A new study conducted in a lab with cell cultures is more evidence the Zika virus slows down and stop neural cell growth. REUTERS/Nacho Doce

A group of researchers say they've taken a critical step in proving the Zika virus is most likely the cause of a rising number of microcephaly cases in Brazil. An investigation conducted on lab cultures, led by Hengli Tang, a professor of biological science at Florida State University, has shown that the virus destroys certain brain cells, which leads to serious birth defects.

To conduct the study, the team grew the Zika virus in mosquito cells and then infected certain human brain stem cells, called cortical neural progenitors, with the viral mosquito cells. Tang said it only took three days for the infection to spread to the whole culture dish. Shortly after that, Tang and his team—in collaboration with researchers at Johns Hopkins University and Emory University—found several changes to the stem cells that appear to be consistent with the pathological features of microcephaly.

"We found the cell's growth was slowed down and we found some defects in cell cycle progression," says Tang. Additionally, they found the virus replicates using this type of cell.

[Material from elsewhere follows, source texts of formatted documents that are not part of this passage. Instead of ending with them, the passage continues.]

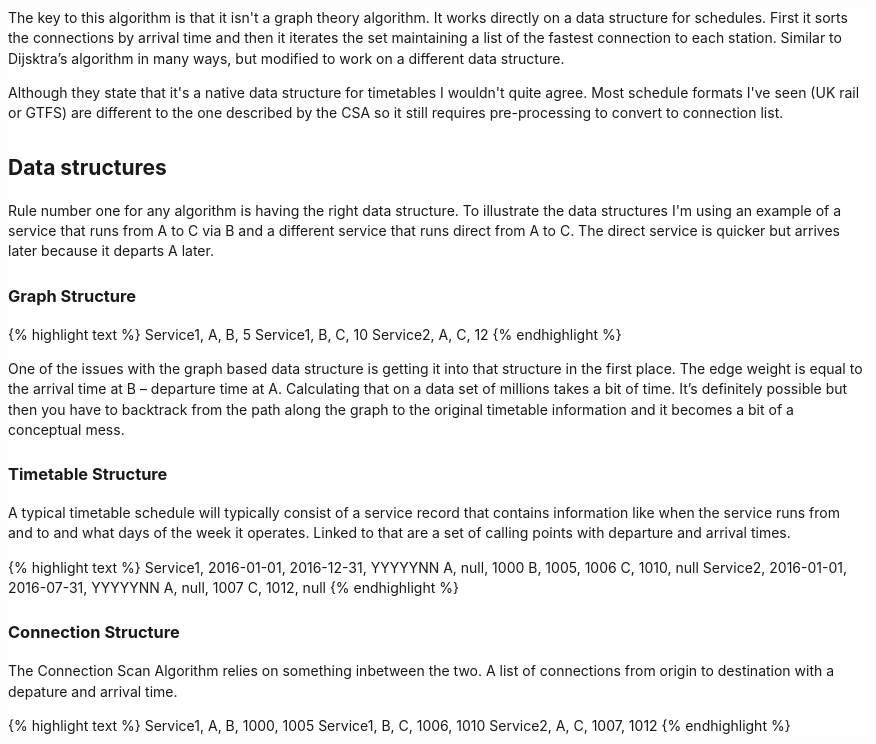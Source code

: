 The key to this algorithm is that it isn't a graph theory algorithm. It works directly on a data structure for schedules. First it sorts the connections by arrival time and then it iterates the set maintaining a list of the fastest connection to each station. Similar to Dijsktra’s algorithm in many ways, but modified to work on a different data structure.

Although they state that it's a native data structure for timetables I wouldn't quite agree. Most schedule formats I've seen (UK rail or GTFS) are different to the one described by the CSA so it still requires pre-processing to convert to connection list.

## Data structures

Rule number one for any algorithm is having the right data structure. To illustrate the data structures I'm using an example of a service that runs from A to C via B and a different service that runs direct from A to C. The direct service is quicker but arrives later because it departs A later.

### Graph Structure

{% highlight text %}
Service1, A, B, 5
Service1, B, C, 10
Service2, A, C, 12
{% endhighlight %}

One of the issues with the graph based data structure is getting it into that structure in the first place. The edge weight is equal to the arrival time at B – departure time at A. Calculating that on a data set of millions takes a bit of time. It’s definitely possible but then you have to backtrack from the path along the graph to the original timetable information and it becomes a bit of a conceptual mess.

### Timetable Structure

A typical timetable schedule will typically consist of a service record that contains information like when the service runs from and to and what days of the week it operates. Linked to that are a set of calling points with departure and arrival times.

{% highlight text %}
Service1, 2016-01-01, 2016-12-31, YYYYYNN
A, null, 1000
B, 1005, 1006
C, 1010, null
Service2, 2016-01-01, 2016-07-31, YYYYYNN
A, null, 1007
C, 1012, null
{% endhighlight %}

### Connection Structure

The Connection Scan Algorithm relies on something inbetween the two. A list of connections from origin to destination with a depature and arrival time.

{% highlight text %}
Service1, A, B, 1000, 1005
Service1, B, C, 1006, 1010
Service2, A, C, 1007, 1012
{% endhighlight %}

Tang and his team have for some time studied dengue fever, another mosquito-borne virus that is in the same category as Zika. His colleagues at Johns Hopkins University were already growing the neural stem cells, while the team at Emory had the resources to conduct RNA sequencing of the cultures. But this particular project has really only just begun; the investigation was launched in January.

Meanwhile, in Brazil, the outbreak of the Zika virus appears to match the trend of a growing number of infants born with microcephaly, a condition in which a baby has an abnormally small skull and incomplete brain development. Physicians and researchers have found evidence of the virus in amniotic fluid, cord blood, placenta and tissue samples of stillborns. But experts say a handful of case reports aren't enough to state definitively that the Zika virus is the cause behind Brazil's more than 4,000 cases of microcephaly in the country.

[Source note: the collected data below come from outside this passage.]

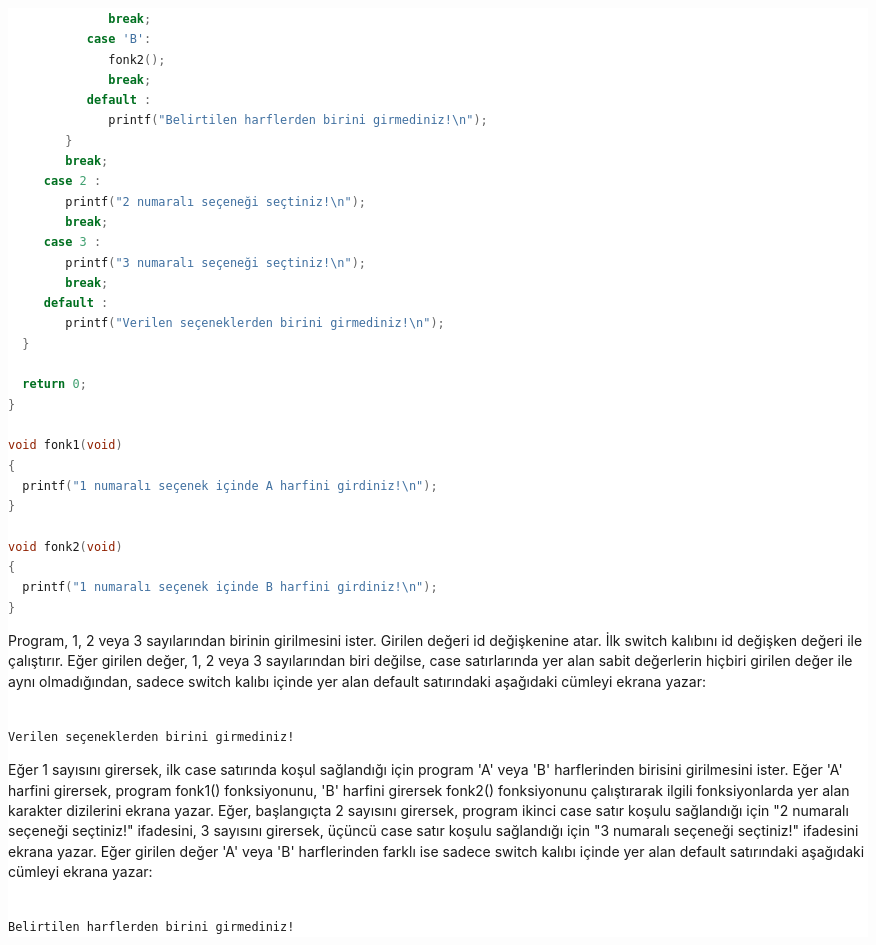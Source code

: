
 ```c
              break;
           case 'B':
              fonk2();
              break;
           default :
              printf("Belirtilen harflerden birini girmediniz!\n");
        }
        break;
     case 2 :
        printf("2 numaralı seçeneği seçtiniz!\n");
        break;
     case 3 :
        printf("3 numaralı seçeneği seçtiniz!\n");
        break;
     default :
        printf("Verilen seçeneklerden birini girmediniz!\n");
  }

  return 0;
}

void fonk1(void)
{
  printf("1 numaralı seçenek içinde A harfini girdiniz!\n");
}

void fonk2(void)
{
  printf("1 numaralı seçenek içinde B harfini girdiniz!\n");
}
```

Program, 1, 2 veya 3 sayılarından birinin girilmesini ister. Girilen değeri id değişkenine atar. İlk switch kalıbını id değişken değeri ile çalıştırır. Eğer girilen değer, 1, 2 veya 3 sayılarından biri değilse, case satırlarında yer alan sabit değerlerin hiçbiri girilen değer ile aynı olmadığından, sadece switch kalıbı içinde yer alan default satırındaki aşağıdaki cümleyi ekrana yazar:

```

Verilen seçeneklerden birini girmediniz!

```

Eğer 1 sayısını girersek, ilk case satırında koşul sağlandığı için program 'A' veya 'B' harflerinden birisini girilmesini ister. Eğer 'A' harfini girersek, program fonk1() fonksiyonunu, 'B' harfini girersek fonk2() fonksiyonunu çalıştırarak ilgili fonksiyonlarda yer alan karakter dizilerini ekrana yazar. Eğer, başlangıçta 2 sayısını girersek, program ikinci case satır koşulu sağlandığı için "2 numaralı seçeneği seçtiniz!" ifadesini, 3 sayısını girersek, üçüncü case satır koşulu sağlandığı için "3 numaralı seçeneği seçtiniz!" ifadesini ekrana yazar. Eğer girilen değer 'A' veya 'B' harflerinden farklı ise sadece switch kalıbı içinde yer alan default satırındaki aşağıdaki cümleyi ekrana yazar:

```

Belirtilen harflerden birini girmediniz!

```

Likewise, Tang says that while his team's findings do demonstrate a high possibility that there is a causal link, it is not positive proof. However, he does believe this preliminary research will be useful to scientists studying the Zika-microcephaly link in humans since it provides information on which types of neural cells to study.

Next the team, hopes to conduct similar studies on brain organoids, as well as a more extensive investigation of why the virus targets this type of neural cell.